Darbo was so moved that she contacted the Veteran Dog Handlers Association (VDHA), which strives to erect monuments and other tributes to the heroic animals. "If they didn't die, they were left behind," she said.
Their handlers were left with the pain of loss and no way to repay their guardians. "All they did was give love and protection, and they left them behind, and when they did die, we didn't keep records," said Darbo.
On the popular NBC soap, Darbo has remodeled the image of a TV vamp. At size 20, she plays a wealthy, sexy woman married to a handsome rake who's CEO of the local hospital. In another groundbreaking move, the pair is portrayed as deeply in love, although distracted by a mutual penchant for scheming and conniving.
Darbo is currently an Emmy Award nominee.
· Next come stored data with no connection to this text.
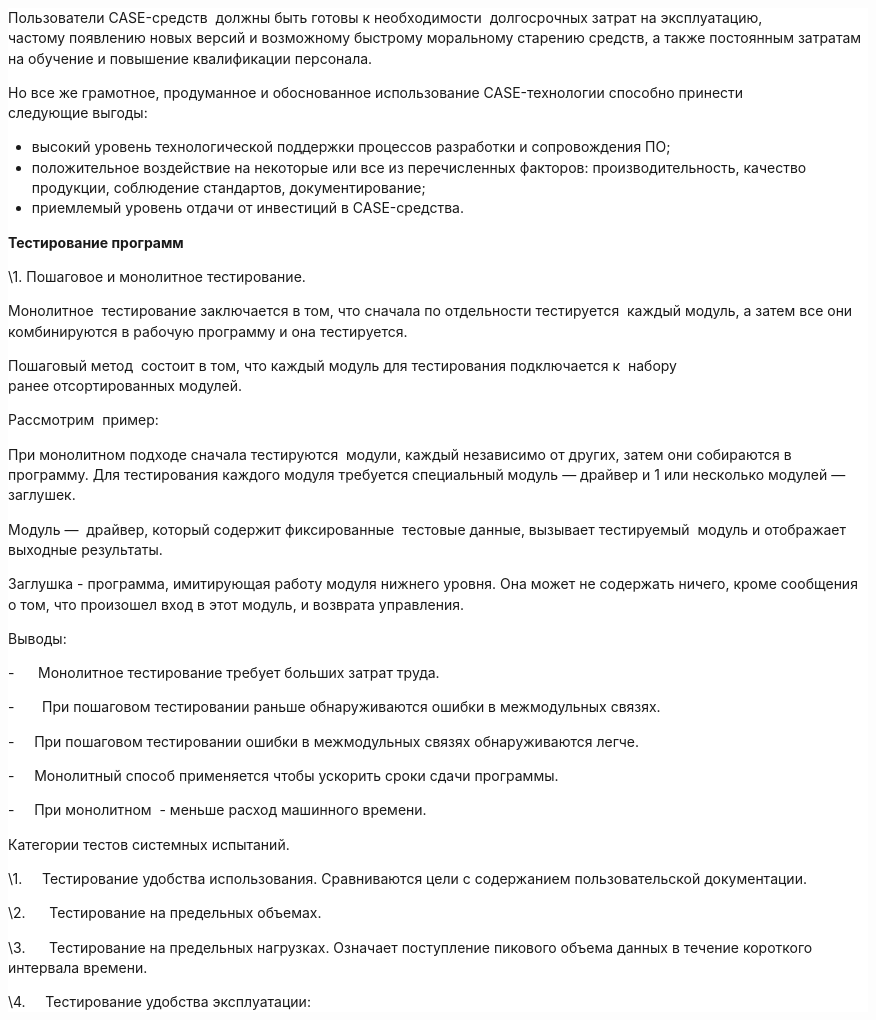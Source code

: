 Пользователи CASE-средств  должны быть готовы к необходимости  долгосрочных затрат на эксплуатацию, частому появлению новых версий и возможному быстрому моральному старению средств, а также постоянным затратам на обучение и повышение квалификации персонала.

Но все же грамотное, продуманное и обоснованное использование CASE-технологии способно принести следующие выгоды:

- высокий уровень технологической поддержки процессов разработки и сопровождения ПО;
- положительное воздействие на некоторые или все из перечисленных факторов: производительность, качество продукции, соблюдение стандартов, документирование;
- приемлемый уровень отдачи от инвестиций в CASE-средства.



**Тестирование программ**




\1. Пошаговое и монолитное тестирование.

Монолитное  тестирование заключается в том, что сначала по отдельности тестируется  каждый модуль, а затем все они  комбинируются в рабочую программу и она тестируется.

Пошаговый метод  состоит в том, что каждый модуль для тестирования подключается к  набору ранее отсортированных модулей.

Рассмотрим  пример:

При монолитном подходе сначала тестируются  модули, каждый независимо от других, затем они собираются в программу. Для тестирования каждого модуля требуется специальный модуль — драйвер и 1 или несколько модулей — заглушек.

Модуль —  драйвер, который содержит фиксированные  тестовые данные, вызывает тестируемый  модуль и отображает выходные результаты.

Заглушка - программа, имитирующая работу модуля нижнего уровня. Она может не содержать ничего, кроме сообщения о том, что произошел вход в этот модуль, и возврата управления.

Выводы:

\-      Монолитное тестирование требует больших затрат труда.

\-       При пошаговом тестировании раньше обнаруживаются ошибки в межмодульных связях.

\-     При пошаговом тестировании ошибки в межмодульных связях обнаруживаются легче.

\-     Монолитный способ применяется чтобы ускорить сроки сдачи программы.

\-     При монолитном  - меньше расход машинного времени.

Категории тестов системных испытаний.

\1.     Тестирование удобства использования. Сравниваются цели с содержанием пользовательской документации.

\2.      Тестирование на предельных объемах.

\3.      Тестирование на предельных нагрузках. Означает поступление пикового объема данных в течение короткого интервала времени.

\4.     Тестирование удобства эксплуатации:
Last year she hooked the "Best Newcomer" award from Soap Opera Digest and was voted one of the 16 sexiest people on TV in an issue of TV Guide last summer.
Loved Animals As a Child
Her kinship with animals dates to her childhood in Jacksonville, Fla., when she and a brother and sister kept a series of dogs, "usually two at a time." The pets helped the children through a traumatic time. Darbo has said she started overeating while living with her grandmother after her parents divorced.
She said she's never tried to analyze why she's so intent on helping downtrodden pets – as well as giving to children's causes. "They don't have a voice," she said. "I think we have a responsibility as human beings. As the Bible said, we've been given dominion to take care of the animals and the children."
When Darbo won $36,000 on Wheel of Fortune a few years ago, she gave half to the German Shepherd Rescue Bank of Burbank, Calif. And in 1989, during the filming in Texas of Daddy's Dying with Beau Bridges, Darbo and her co-star rescued two puppies from a litter that a farmer, who allowed filming on his property, wanted to kill.
She adopted one of the small mutts, Shooter, who's now 10. The animal shares the Los Angeles home with Darbo and her husband, Rolf, along with Darbo's cairn terrier, Rocky – now 14 and stricken with diabetes.
The VDHA and the War Dogs Memorial Fund raised funds for a sculpture of a soldier and his dog that was dedicated at March Air Force Base in Riverside, Calif. in February. Another memorial is planned for installation at Fort Benning, Ga.
Darbo applauds those efforts, but has concentrated on what she believes would be the most significant tribute – a commemorative U.S. postage stamp. The dog-veterans groups have tried and failed twice to get the Citizens Stamp Advisory Committee to recommend a hero-dog stamp to the U.S. Postal Service.
Darbo collected hundreds of signatures on petitions and focused her efforts on pressuring the government rather then raising money for the cause. "I think they feel you or I would spend more money to get a Bugs Bunny stamp," she said.
Dogs Make It to TV
Meanwhile, dogs have made their way onto the small screen with Darbo. On "Days," she and her handsome, conniving husband, played by Kevin Spirtas, own two toy poodles.
It takes sleight of hand to make one performer believable, said Darbo. "The little white one, whose real name is Louie, we have to keep turning him over, because, on the show, he's a little girl."